Task description: Would you please transcribe, exactly as written, the lines of the entries below starting at the one that holds "Google-fonts : roboto" and ending at the one that holds "Homework Progress.", both included?

***** Exercise material *****

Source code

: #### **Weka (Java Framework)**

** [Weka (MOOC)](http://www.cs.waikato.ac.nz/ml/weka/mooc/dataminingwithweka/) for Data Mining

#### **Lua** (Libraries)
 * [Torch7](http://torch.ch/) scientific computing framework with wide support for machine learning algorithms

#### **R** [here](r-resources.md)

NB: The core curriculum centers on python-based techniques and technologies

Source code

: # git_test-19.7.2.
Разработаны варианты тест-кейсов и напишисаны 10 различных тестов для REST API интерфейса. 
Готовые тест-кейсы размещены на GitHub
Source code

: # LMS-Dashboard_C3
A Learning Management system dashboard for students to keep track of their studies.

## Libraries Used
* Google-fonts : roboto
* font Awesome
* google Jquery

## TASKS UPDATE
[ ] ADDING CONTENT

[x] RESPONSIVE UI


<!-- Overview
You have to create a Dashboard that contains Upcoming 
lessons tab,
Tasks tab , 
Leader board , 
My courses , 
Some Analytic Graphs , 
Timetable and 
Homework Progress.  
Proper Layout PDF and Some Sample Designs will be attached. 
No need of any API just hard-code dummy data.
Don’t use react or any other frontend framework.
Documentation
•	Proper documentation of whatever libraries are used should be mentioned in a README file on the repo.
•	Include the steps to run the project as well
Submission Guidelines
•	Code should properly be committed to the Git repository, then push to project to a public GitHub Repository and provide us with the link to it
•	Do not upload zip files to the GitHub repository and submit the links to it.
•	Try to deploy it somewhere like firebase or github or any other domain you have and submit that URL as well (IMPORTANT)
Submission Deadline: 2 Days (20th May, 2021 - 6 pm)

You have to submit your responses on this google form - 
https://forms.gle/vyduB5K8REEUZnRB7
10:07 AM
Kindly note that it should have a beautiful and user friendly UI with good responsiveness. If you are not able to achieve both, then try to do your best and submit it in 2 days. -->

*****
***** Exercise material *****

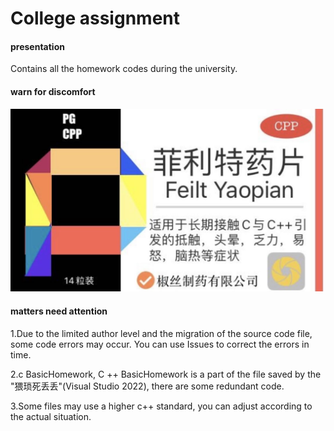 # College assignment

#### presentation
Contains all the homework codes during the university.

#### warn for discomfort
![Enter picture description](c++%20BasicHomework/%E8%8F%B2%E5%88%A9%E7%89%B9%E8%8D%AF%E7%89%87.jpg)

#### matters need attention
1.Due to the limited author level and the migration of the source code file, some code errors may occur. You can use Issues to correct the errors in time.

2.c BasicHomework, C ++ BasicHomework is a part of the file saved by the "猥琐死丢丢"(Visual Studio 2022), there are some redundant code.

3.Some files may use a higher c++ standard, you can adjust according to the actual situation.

*****
***** Exercise material *****

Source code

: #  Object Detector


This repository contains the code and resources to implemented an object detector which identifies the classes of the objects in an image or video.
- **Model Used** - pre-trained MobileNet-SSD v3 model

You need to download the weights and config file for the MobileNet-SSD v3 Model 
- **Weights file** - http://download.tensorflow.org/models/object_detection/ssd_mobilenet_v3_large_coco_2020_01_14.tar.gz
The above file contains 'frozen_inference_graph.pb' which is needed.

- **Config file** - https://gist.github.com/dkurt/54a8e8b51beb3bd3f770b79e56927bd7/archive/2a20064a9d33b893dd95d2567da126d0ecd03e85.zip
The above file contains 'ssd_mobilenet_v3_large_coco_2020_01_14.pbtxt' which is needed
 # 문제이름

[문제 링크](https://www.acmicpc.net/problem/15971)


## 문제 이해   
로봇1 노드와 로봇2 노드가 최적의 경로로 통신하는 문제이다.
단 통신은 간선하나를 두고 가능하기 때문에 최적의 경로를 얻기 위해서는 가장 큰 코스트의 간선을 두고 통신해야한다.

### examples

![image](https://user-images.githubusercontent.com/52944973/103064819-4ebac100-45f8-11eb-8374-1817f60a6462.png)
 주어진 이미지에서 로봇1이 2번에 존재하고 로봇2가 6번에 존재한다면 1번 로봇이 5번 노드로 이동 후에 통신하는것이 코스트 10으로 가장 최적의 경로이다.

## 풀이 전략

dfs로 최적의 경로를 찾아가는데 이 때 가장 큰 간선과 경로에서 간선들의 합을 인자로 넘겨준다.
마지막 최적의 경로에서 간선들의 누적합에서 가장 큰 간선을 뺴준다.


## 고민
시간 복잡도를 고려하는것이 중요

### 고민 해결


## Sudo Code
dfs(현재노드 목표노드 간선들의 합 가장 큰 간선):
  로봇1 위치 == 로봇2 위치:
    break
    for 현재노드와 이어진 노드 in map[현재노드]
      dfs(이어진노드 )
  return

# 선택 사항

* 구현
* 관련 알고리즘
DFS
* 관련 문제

*****

Your response:
* Google-fonts : roboto
* font Awesome
* google Jquery

## TASKS UPDATE
[ ] ADDING CONTENT

[x] RESPONSIVE UI


<!-- Overview
You have to create a Dashboard that contains Upcoming 
lessons tab,
Tasks tab , 
Leader board , 
My courses , 
Some Analytic Graphs , 
Timetable and 
Homework Progress.  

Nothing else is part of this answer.